Alternant véritables interviews du tueur et passages fictionnels, Mana Neyestani dévoile aussi bien le point de vue du tueur, que celui de ses proches, de ses victimes, ou du juge en charge du dossier. Il met en lumière le poids d’une vision rigoriste de la religion dans cette ville, l’une des plus conservatrices du pays, où une partie de la population a manifesté en soutien au tueur après son arrestation. Combinant différents registres narratifs et graphiques en passant d’un protagoniste à l’autre, Mana Neyestani montre à travers ce fait divers une société malade, où ceux qui vivent en marge sont considérés comme des sous-humains, allant parfois jusqu’à justifier les pires extrémités.

En coédition avec ARTE Editions

Informations
Parution le vendredi 12 mai 2017

Format : 17x24cm, broché
164 pages n&b et couleurs
Prix de vente : 18 euros
ISBN : 978-2-36990-238-6

Né à Téhéran en 1973, Mana Neyestani a une formation d’architecte, mais il a commencé sa carrière en 1990 en tant que dessinateur et illustrateur pour de nombreux magazines culturels, littéraires, économiques et politiques. Il devient illustrateur de presse à la faveur de la montée en puissance des journaux réformateurs iraniens en 1999.
 En 2000, il publie son premier livre en Iran, "Kaaboos" (Cauchemar), qui sera suivi de "Ghost House" (2001) et "M. Ka’s Love Puzzle" (2004). Catalogué comme dessinateur politique, Neyestani est ensuite contraint de faire des illustrations pour enfants. Celle qu’il a faite en 2006 a conduit à son emprisonnement et à sa fuite du pays. Entre 2007 et 2010, il vit en exil en Malaisie, en faisant des illustrations pour des sites dissidents iraniens dans le monde entier. Dans la foulée de l’élection frauduleuse de 2009, son travail est devenu une icône de la défiance du peuple iranien. En 2012, il publie en France le récit de son emprisonnement et de sa fuite d’Iran, "Une Métamorphose Iranienne" (coédition çà et là / Arte).

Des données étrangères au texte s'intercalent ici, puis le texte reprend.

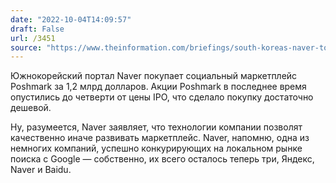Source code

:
 ```yaml
---
date: "2022-10-04T14:09:57"
draft: False
url: /3451
source: "https://www.theinformation.com/briefings/south-koreas-naver-to-buy-poshmark-for-1-2-billion"
---
```


Южнокорейский портал Naver покупает социальный маркетплейс Poshmark за 1,2 млрд долларов. Акции Poshmark в последнее время опустились до четверти от цены IPO, что сделало покупку достаточно дешевой. 

Ну, разумеется, Naver заявляет, что технологии компании позволят качественно иначе развивать маркетплейс. Naver, напомню, одна из немногих компаний, успешно конкурирующих на локальном рынке поиска с Google — собственно, их всего осталось теперь три, Яндекс, Naver и Baidu.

Il publie ensuite en 2013 un recueil de dessins de presse, "Tout va Bien !", puis en 2015 son "Petit manuel du parfait réfugié politique" (çà et là / Arte).

Mana Neyestani a remporté de nombreux prix iraniens et internationaux, plus récemment, le Prix du Courage 2010 du CRNI (Cartoonists Rights Network International ). Membre de l’association Cartooning for Peace, il a reçu le Prix international du dessin de presse, le 3 mai 2012, des mains de Kofi Annan et le Prix Alsacien de l’engagement démocratique en 2015.
Mana Neyestani est réfugié politique en France depuis 2011 et vit à Paris avec sa femme.